Only these lines of the data below are wanted: the one with "[Deploy a Kubernetes", the one with "You can now connect", and any lines between them, each repeated exactly.

◆ **Dataset entries**:
[Start of section]
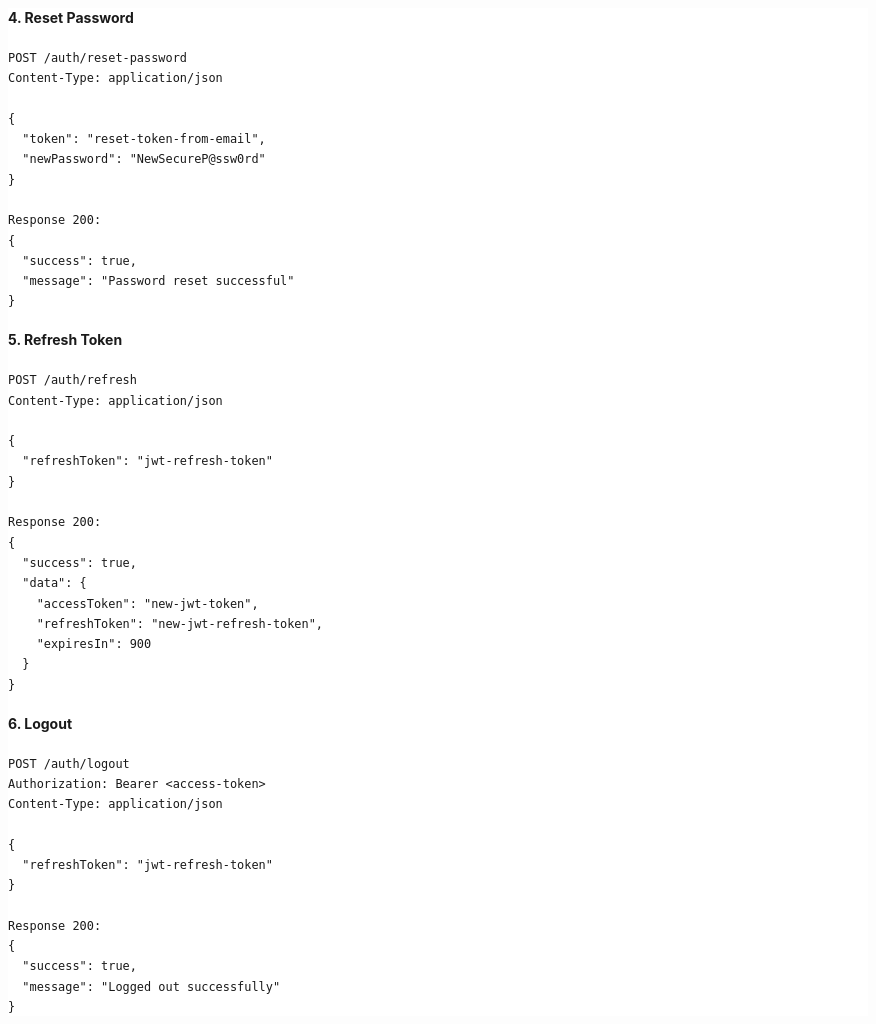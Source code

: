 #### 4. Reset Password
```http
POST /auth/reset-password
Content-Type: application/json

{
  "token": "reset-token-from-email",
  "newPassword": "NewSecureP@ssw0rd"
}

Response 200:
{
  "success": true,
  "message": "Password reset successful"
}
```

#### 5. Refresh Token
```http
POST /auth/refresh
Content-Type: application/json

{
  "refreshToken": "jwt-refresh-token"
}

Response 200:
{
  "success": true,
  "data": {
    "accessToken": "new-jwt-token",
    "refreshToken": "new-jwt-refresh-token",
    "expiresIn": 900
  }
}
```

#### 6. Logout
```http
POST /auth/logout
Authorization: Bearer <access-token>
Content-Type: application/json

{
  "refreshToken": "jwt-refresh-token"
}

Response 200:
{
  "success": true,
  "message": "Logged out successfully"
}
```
[End of section]
[Start of section]
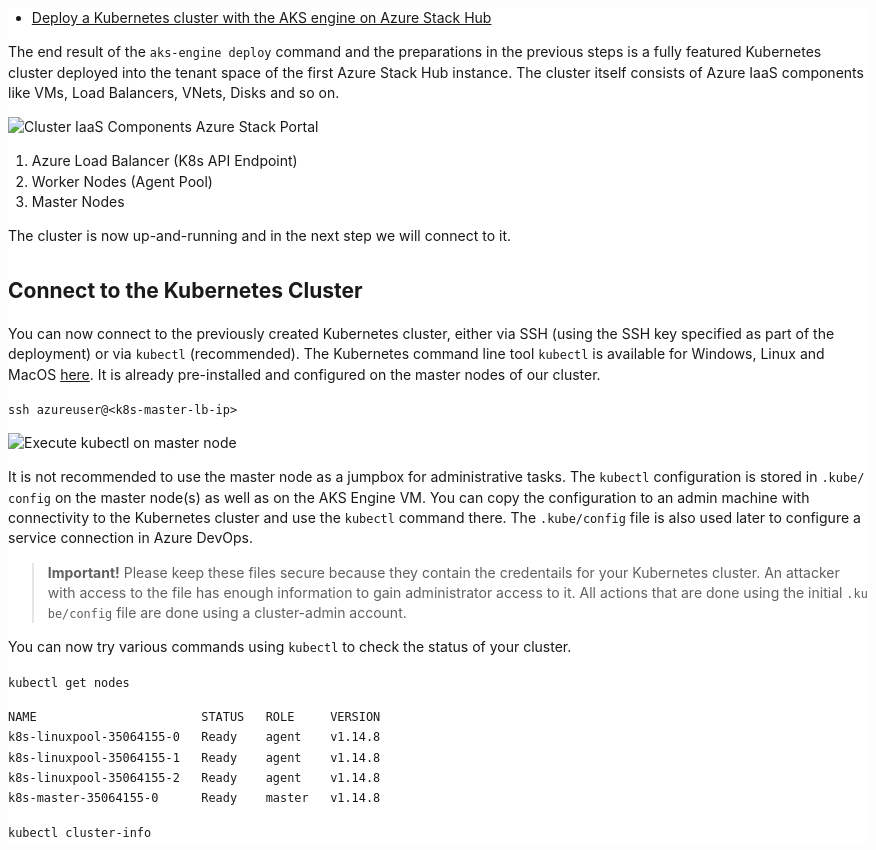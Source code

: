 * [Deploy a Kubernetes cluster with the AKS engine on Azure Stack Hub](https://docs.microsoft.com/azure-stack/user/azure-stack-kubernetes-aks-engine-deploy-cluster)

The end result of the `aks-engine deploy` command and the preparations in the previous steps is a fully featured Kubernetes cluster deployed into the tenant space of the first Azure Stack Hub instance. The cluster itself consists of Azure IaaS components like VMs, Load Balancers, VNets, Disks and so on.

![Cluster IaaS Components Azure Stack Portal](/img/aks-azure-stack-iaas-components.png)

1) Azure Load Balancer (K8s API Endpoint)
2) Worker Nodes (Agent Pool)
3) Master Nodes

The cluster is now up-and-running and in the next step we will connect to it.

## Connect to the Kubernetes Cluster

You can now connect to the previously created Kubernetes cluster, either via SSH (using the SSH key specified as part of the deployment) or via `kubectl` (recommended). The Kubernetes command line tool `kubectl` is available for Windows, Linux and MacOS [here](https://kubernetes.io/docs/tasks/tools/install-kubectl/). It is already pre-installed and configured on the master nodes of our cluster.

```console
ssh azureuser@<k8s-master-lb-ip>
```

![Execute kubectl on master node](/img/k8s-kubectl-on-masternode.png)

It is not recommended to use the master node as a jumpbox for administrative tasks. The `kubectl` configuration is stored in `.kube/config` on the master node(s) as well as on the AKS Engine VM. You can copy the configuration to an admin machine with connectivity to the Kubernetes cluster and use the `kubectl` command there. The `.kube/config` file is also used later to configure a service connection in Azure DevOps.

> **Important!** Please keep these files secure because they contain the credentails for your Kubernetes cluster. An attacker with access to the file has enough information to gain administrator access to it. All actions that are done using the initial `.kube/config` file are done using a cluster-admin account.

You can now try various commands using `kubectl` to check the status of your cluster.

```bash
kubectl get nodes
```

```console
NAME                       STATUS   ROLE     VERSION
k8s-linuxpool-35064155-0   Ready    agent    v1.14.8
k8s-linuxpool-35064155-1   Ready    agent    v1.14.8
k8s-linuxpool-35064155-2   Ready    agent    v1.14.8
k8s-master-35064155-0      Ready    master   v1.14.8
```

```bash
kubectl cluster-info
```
[End of section]
◆ **Response box**:
: * [Deploy a Kubernetes cluster with the AKS engine on Azure Stack Hub](https://docs.microsoft.com/azure-stack/user/azure-stack-kubernetes-aks-engine-deploy-cluster)

The end result of the `aks-engine deploy` command and the preparations in the previous steps is a fully featured Kubernetes cluster deployed into the tenant space of the first Azure Stack Hub instance. The cluster itself consists of Azure IaaS components like VMs, Load Balancers, VNets, Disks and so on.

![Cluster IaaS Components Azure Stack Portal](/img/aks-azure-stack-iaas-components.png)

1) Azure Load Balancer (K8s API Endpoint)
2) Worker Nodes (Agent Pool)
3) Master Nodes

The cluster is now up-and-running and in the next step we will connect to it.

## Connect to the Kubernetes Cluster

You can now connect to the previously created Kubernetes cluster, either via SSH (using the SSH key specified as part of the deployment) or via `kubectl` (recommended). The Kubernetes command line tool `kubectl` is available for Windows, Linux and MacOS [here](https://kubernetes.io/docs/tasks/tools/install-kubectl/). It is already pre-installed and configured on the master nodes of our cluster.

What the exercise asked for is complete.